A sentença (id. 12444011) julgou parcialmente procedente os autos nos seguintes termos:
[...]
ANTE O EXPOSTO, julgo PROCEDENTE EM PARTE o pedido para, nos moldes do art. 487, I do CPC, EXTINGUIR o processo com resolução do mérito e, com fundamento no artigo 6º, VI, do CDC e no artigo 927 do CC, CONDENAR APENAS a requerida EQUATORIAL PIAUÍ a indenizar a parte autora:
a) pelos danos materiais, na quantia de R$ 14.732,27 (quatorze mil setecentos e trinta e dois reais e vinte e sete centavos);
b) a título de danos morais, no valor de R$ 4.000,00 (quatro mil reais).
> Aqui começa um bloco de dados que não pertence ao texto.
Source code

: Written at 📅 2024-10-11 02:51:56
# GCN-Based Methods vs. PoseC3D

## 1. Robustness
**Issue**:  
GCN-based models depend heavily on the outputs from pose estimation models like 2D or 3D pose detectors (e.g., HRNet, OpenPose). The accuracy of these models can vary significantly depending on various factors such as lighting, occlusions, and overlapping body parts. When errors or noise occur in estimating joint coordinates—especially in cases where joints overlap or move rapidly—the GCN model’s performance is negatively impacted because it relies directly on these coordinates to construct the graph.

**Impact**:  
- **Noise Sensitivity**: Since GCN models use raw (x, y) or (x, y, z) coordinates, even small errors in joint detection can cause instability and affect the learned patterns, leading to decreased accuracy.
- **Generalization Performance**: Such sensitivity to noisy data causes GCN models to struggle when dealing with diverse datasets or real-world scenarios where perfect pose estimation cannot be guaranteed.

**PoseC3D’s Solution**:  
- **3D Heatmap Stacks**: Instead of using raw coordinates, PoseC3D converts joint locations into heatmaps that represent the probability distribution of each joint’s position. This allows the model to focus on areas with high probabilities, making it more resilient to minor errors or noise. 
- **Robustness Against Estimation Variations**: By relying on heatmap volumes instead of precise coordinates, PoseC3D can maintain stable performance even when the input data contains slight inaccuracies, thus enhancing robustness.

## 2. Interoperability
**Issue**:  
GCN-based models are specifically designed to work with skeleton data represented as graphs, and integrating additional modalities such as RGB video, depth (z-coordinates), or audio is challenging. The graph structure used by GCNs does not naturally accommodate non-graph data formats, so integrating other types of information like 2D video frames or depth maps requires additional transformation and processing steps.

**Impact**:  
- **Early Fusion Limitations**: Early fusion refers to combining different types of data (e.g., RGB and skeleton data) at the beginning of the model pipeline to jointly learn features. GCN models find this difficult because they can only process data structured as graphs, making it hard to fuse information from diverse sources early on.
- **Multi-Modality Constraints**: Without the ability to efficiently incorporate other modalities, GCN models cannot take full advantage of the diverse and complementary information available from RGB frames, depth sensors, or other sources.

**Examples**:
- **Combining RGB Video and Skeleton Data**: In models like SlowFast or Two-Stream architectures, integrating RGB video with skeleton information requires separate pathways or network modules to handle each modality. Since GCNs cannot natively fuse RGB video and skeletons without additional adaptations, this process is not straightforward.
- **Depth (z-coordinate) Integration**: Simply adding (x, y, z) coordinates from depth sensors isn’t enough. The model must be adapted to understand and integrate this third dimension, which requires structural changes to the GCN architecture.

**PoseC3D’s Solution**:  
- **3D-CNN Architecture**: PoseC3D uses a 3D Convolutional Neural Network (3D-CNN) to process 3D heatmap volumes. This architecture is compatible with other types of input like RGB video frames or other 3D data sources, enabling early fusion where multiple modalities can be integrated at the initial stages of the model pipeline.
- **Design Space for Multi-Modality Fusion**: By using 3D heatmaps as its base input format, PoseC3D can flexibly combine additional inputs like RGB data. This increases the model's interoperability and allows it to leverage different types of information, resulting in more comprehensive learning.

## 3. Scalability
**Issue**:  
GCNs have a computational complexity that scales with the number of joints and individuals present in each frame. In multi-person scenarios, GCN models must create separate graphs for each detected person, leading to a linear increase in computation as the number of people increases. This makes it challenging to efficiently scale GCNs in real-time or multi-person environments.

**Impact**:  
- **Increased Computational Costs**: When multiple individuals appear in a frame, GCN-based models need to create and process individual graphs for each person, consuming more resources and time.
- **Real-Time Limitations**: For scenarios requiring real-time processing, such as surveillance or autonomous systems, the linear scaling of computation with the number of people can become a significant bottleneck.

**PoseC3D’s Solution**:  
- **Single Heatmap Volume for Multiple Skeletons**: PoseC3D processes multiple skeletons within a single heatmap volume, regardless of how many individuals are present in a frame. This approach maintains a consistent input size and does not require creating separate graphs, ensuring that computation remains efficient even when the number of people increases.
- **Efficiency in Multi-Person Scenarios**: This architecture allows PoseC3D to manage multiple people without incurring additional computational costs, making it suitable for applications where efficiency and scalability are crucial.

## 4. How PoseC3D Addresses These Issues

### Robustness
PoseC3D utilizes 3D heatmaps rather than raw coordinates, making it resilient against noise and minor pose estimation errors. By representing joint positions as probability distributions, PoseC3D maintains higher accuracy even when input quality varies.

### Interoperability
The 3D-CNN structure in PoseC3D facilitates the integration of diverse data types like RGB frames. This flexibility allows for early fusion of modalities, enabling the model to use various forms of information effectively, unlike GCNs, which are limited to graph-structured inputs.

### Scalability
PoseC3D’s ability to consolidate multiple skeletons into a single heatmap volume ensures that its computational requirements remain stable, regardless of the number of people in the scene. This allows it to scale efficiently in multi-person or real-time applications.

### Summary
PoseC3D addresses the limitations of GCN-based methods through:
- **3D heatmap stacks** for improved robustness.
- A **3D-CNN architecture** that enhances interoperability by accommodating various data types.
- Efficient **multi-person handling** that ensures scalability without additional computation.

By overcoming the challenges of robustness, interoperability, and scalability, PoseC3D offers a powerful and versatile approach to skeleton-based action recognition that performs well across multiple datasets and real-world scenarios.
O valor das indenizações deverão ser atualizados pela tabela de correção adotada na Justiça Federal (Provimento Conjunto nº 06/2009 do Egrégio TJPI), desde a data do fato, no caso dos danos materiais, e desde a data da presente sentença (Sumula 362/STJ), para os danos morais; e os juros de mora de 1% ao mês (REsp 1.081.149), incidirão a partir da data do fato para ambos (Sumula 54/STJ e REsp 1551280/RJ - RECURSO ESPECIAL 2015/0212043-4).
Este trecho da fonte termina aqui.